Node.js and MySQL, couple words about MongoDB

After introduction to node.js it’s time to go with more advanced and practical information. Today we play with communication between node.js and MySQL databases, and also we mention of MongoDB.

Node.js and MySQL

If we code using e.g. PHP, we should have LAMP installed in our system, so then we have also MySQL. Additionally we need only node.js and MySQL module:

$ npm install mysql

Configuration

For convenience, let’s create config.js configuration file:

var config = {};
config.db = {};

config.db.type = 'mysql';
config.db.charset = 'utf8';

config.db.username = 'user';
config.db.password = 'pass';
config.db.host = 'localhost';
config.db.dbname = 'node_tests'; // DB name

config.db.users_tbl = 'users'; // table name
// config.db.another_tbl = 'next_table'; // …

// export
module.exports = config;

We created a simple object that stores configuration.
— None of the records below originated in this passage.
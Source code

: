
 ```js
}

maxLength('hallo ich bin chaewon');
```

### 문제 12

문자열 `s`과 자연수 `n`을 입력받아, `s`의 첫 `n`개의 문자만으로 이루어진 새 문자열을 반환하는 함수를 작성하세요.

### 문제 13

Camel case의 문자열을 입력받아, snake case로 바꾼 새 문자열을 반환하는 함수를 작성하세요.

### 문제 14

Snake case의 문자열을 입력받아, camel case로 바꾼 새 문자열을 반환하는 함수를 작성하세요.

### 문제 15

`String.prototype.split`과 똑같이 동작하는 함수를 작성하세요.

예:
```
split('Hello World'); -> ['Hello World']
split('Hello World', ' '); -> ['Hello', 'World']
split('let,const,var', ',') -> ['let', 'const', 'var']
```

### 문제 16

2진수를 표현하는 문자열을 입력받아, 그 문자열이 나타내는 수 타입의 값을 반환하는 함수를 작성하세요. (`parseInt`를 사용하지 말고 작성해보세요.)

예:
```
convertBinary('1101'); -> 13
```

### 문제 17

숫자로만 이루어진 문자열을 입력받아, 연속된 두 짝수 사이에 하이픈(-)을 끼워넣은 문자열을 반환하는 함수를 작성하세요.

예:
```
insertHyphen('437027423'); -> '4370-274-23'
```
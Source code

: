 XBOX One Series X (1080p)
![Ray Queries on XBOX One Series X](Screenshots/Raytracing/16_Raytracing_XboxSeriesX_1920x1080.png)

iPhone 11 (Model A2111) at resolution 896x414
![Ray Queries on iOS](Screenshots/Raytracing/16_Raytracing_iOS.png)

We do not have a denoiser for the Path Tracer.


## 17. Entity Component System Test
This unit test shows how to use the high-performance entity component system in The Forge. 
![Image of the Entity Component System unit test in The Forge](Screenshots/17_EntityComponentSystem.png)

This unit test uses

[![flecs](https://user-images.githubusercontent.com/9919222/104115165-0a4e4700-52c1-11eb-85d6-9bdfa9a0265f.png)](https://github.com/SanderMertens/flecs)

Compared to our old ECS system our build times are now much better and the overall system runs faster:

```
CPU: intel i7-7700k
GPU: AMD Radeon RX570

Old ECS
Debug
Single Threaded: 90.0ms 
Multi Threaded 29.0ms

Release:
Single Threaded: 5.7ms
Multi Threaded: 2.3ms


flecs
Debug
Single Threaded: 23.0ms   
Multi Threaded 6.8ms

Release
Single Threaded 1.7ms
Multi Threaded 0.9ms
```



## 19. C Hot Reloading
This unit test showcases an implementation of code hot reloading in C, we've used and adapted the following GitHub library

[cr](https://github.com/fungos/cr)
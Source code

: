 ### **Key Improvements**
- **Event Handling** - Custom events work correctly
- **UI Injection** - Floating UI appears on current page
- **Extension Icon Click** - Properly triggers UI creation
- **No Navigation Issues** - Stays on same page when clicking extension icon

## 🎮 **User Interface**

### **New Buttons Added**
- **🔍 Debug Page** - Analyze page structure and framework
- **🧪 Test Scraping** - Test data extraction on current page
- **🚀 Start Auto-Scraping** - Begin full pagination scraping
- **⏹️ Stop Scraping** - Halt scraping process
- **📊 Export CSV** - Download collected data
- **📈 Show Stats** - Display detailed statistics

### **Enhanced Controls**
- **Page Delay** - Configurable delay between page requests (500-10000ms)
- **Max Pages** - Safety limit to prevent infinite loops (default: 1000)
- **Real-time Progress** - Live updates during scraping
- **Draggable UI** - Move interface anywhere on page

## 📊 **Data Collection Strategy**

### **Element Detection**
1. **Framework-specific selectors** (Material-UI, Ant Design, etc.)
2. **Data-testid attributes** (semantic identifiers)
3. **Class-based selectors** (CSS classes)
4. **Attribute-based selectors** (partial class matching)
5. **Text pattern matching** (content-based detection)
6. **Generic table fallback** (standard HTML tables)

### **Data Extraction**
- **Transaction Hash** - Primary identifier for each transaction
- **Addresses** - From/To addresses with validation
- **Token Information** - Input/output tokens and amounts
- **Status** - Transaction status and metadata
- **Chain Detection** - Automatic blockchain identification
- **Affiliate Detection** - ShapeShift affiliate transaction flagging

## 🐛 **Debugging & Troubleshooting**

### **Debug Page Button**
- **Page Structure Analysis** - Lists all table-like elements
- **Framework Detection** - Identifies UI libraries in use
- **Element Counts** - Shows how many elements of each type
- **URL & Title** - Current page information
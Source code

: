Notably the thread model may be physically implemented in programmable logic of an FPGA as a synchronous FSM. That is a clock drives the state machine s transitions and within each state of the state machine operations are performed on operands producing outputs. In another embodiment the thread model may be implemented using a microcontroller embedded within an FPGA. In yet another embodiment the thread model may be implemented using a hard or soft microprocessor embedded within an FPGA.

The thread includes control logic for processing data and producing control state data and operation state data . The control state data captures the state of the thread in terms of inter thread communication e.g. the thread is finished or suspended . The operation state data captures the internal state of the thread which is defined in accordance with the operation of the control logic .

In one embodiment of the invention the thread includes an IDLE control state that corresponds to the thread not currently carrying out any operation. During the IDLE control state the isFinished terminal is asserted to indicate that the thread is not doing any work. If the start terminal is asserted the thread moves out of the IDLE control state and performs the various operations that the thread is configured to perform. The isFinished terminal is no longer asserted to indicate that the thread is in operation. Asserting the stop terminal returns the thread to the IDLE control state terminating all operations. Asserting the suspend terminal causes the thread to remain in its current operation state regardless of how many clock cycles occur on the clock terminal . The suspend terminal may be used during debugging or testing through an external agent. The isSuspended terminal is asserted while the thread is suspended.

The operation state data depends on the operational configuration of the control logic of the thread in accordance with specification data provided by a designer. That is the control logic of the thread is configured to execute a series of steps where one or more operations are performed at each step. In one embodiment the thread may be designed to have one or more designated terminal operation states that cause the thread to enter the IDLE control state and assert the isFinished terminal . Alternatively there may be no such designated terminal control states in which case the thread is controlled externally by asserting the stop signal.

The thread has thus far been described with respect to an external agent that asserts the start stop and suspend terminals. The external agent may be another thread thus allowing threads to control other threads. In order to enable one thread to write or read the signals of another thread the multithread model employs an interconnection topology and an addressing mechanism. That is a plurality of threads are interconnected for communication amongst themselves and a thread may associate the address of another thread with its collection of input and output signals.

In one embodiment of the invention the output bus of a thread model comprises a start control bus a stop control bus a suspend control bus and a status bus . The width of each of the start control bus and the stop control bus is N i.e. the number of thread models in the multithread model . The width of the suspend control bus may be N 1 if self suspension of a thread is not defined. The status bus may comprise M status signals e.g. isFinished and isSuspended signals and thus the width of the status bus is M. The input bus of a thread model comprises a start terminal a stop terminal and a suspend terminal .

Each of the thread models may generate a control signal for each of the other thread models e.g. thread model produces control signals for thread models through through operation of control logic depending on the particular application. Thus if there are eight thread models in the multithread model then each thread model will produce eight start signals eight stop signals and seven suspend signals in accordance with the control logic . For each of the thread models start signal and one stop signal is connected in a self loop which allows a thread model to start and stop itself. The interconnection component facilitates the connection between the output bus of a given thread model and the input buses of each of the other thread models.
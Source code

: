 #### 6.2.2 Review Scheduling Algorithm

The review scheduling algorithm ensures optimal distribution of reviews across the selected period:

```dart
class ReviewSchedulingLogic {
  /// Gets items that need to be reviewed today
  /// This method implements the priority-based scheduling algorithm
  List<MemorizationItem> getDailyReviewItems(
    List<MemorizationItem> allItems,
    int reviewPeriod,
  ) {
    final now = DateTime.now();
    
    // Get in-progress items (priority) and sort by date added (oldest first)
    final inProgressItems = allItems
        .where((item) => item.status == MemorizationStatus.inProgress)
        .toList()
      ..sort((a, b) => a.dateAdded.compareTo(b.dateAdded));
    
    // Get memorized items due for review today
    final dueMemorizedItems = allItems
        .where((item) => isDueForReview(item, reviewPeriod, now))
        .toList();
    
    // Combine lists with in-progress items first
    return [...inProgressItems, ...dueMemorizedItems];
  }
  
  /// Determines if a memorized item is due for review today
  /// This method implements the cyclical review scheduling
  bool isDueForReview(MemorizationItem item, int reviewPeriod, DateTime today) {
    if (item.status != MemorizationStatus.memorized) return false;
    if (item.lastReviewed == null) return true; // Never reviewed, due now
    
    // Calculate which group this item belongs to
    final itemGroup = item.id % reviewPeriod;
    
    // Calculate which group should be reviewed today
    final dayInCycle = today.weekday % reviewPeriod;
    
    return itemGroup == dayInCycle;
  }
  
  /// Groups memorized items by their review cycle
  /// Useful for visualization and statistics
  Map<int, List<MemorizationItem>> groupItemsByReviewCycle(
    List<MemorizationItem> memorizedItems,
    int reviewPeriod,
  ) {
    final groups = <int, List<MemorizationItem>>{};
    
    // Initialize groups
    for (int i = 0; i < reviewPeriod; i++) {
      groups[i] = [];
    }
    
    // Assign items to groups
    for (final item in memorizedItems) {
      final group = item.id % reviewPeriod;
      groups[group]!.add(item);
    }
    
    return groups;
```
It’s important to “export” this object:

module.exports = config;

Now we can write our test script to make MySQL connection.

Example:

var mysql = require('mysql');
var config = require('./config.js');

var db_access = {
    host     : config.db.host,
    user     : config.db.username,
    password : config.db.password,
    database : config.db.dbname
};

var tbl = config.db.users_tbl;

var conn = mysql.createConnection(db_access);
conn.connect();

var queryString = 'SELECT * FROM ' + tbl;

conn.query(queryString, function (err, rows, fields) {
    if (err) { throw err; }

    for (var i in rows) {
        console.log('User names: ', rows[i].name);
    }
});

conn.end();

The code is neat, and his job is to retrieve and display users from our test database (for test purpose we need at least ID and firstname fields in DB table).

We start by adding necessary modules — mysql and our configuration. Then, create an access to the database, required by createConnection() function.

That object must contain following fields:

host, user, password, database

These data were obtained from our configuration file.

Next step it to establish connection and execute the query — conn.query(). At the end, we close connection.

Handling events

It’s a way to handle individual cases, such as received data ready for processing, an error occurred, etc.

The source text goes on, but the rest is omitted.